A pensioner who lives on the main A36 to Bath has warned that it’s likely the road will have to be closed for several months for emergency repairs that could cost several million pounds.

Wil Bailey has expressed serious concerns to Highways England after large cracks opened up in the tarmac on the A36 at Limpley Stoke hill.

He says the Warminster-bound carriageway and a 100-metre section of footway was blocked off earlier this week, with single-lane traffic restricted by temporary lights.

Mr Bailey, 74, who has lived on the A36 Warminster Road for 35 years, said this was not the first time the carriageway has slipped due to subsidence.

He said: “The re-emergence of serious cracks and subsidence of the road edge - above a very steep slope with residences below - followed a ‘papering over of cracks’ some months ago using some shovelfuls of bitumen following repeated reports made by concerned residents.”

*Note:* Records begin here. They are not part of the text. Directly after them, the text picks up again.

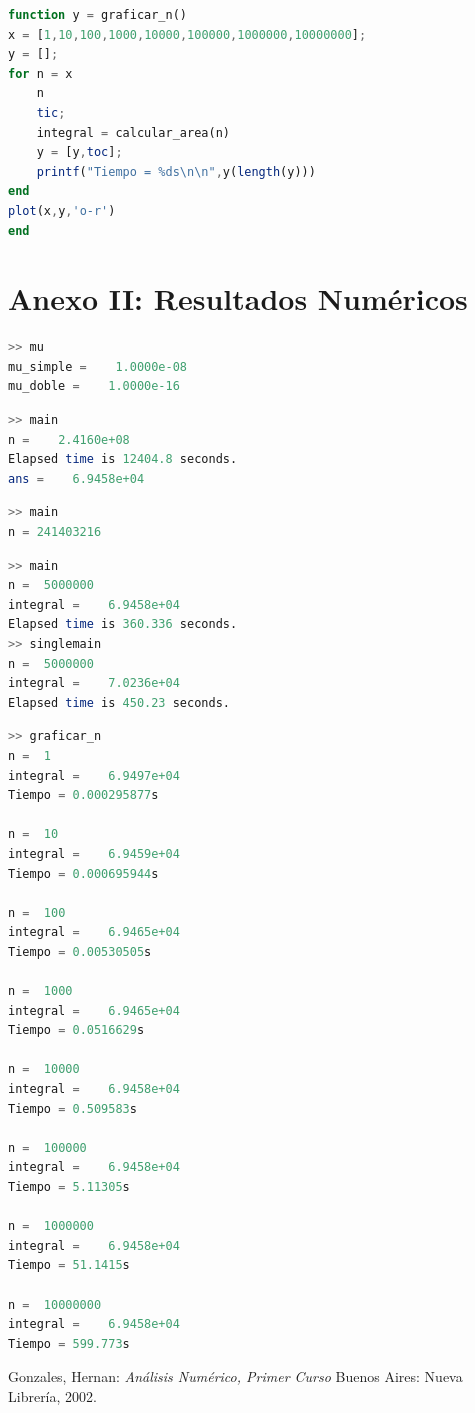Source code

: \documentclass[11pt,a4paper]{article}
\begin{document}
\begin{lstlisting}[language=Octave,title=Truncamiento y gráfico de n]
function y = graficar_n()
x = [1,10,100,1000,10000,100000,1000000,10000000];
y = [];
for n = x
    n
    tic;
    integral = calcular_area(n)
    y = [y,toc]; 
    printf("Tiempo = %ds\n\n",y(length(y)))   
end
plot(x,y,'o-r')
end
\end{lstlisting}

\newpage
\section{Anexo II: Resultados Numéricos}

\begin{lstlisting}[language=Octave,title=Resultados de \texttt{mu.m}]
>> mu
mu_simple =    1.0000e-08
mu_doble =    1.0000e-16
\end{lstlisting}

\begin{lstlisting}[language=Octave,title=Resultados originales sin truncamiento de n]
>> main
n =    2.4160e+08
Elapsed time is 12404.8 seconds.
ans =    6.9458e+04
\end{lstlisting}

\begin{lstlisting}[language=Octave,title=n con precisión simple]
>> main
n = 241403216
\end{lstlisting}

\begin{lstlisting}[language=Octave,title=Resultados con truncamiento de n]
>> main
n =  5000000
integral =    6.9458e+04
Elapsed time is 360.336 seconds.
>> singlemain
n =  5000000
integral =    7.0236e+04
Elapsed time is 450.23 seconds.
\end{lstlisting}

\begin{lstlisting}[language=Octave,title=Cálculos hechos para el criterio de truncamiento de n]
>> graficar_n
n =  1
integral =    6.9497e+04
Tiempo = 0.000295877s

n =  10
integral =    6.9459e+04
Tiempo = 0.000695944s

n =  100
integral =    6.9465e+04
Tiempo = 0.00530505s

n =  1000
integral =    6.9465e+04
Tiempo = 0.0516629s

n =  10000
integral =    6.9458e+04
Tiempo = 0.509583s

n =  100000
integral =    6.9458e+04
Tiempo = 5.11305s

n =  1000000
integral =    6.9458e+04
Tiempo = 51.1415s

n =  10000000
integral =    6.9458e+04
Tiempo = 599.773s
\end{lstlisting}

\newpage

{}
\renewcommand\refname{Bibliografía}
\begin{thebibliography}{9}

Gonzales, Hernan: 
\textit{Análisis Numérico, Primer Curso}
Buenos Aires: Nueva Librería, 2002.

\end{thebibliography}
\end{document}
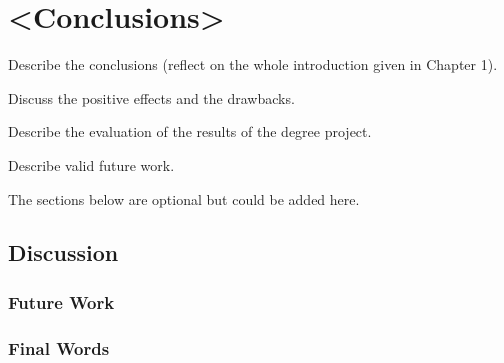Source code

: \documentclass[/home/francois/latex/report/main.tex]{subfiles}
\begin{document}
\chapter{<Conclusions>}
Describe the conclusions (reflect on the whole introduction given in Chapter 1).

Discuss the positive effects and the drawbacks.

Describe the evaluation of the results of the degree project.

Describe valid future work.

The sections below are optional but could be added here.

\section{Discussion}

\subsection{Future Work}

\subsection{Final Words}
\end{document}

“The whole road has previously been totally closed twice in recent years, due to substantial essential underpinning works to stop the whole road slipping down into the valley below.”

“Eventually we managed to get the Highways Agency to come out. They closed the road completely and did some very deep concreting to stop that section from slipping and they said we would have no more problems.

“But now it’s started again 50m above my drive. More cracks have been appearing in the tarmac pavement over the last two years and a couple of days ago they opened up much wider.”

“There is apparently a report in the archives of the Merchant Venturers in Bristol by Isambard Kingdom Brunel consulting engineer.

“When consulted about the wisdom of upgrading that roadway to carry increasing motor traffic, he indicated that the whole hill was akin to a pile of slates, lubricated by percolating rainwater, and would always slip progressively under the vibration of continuous traffic.

“Quarry workers’ hidden access holes through/under the roadbed, unsuspected by today’s road engineers, didn’t help. He couldn’t envisage, of course, today’s volume of 44-ton heavy goods vehicles day and night.

“Some residents would again welcome the quiet of another total closure, as would the deer and nearby wildlife.”

Guy Swains, Highways England's engineering team manager, said: “We are currently carrying out investigations into the cause of surface defects on a footpath adjacent to the southbound carriageway section of the A36 between Limpley Stoke viaduct and Limpley Stoke village.

“Safety is our number one priority and temporary traffic lights will remain in place while the southbound carriageway and footpath are closed for investigation work to understand the cause of the defects.

"We apologise for the inconvenience and advise motorists to plan ahead and allow a little extra time for their journeys.”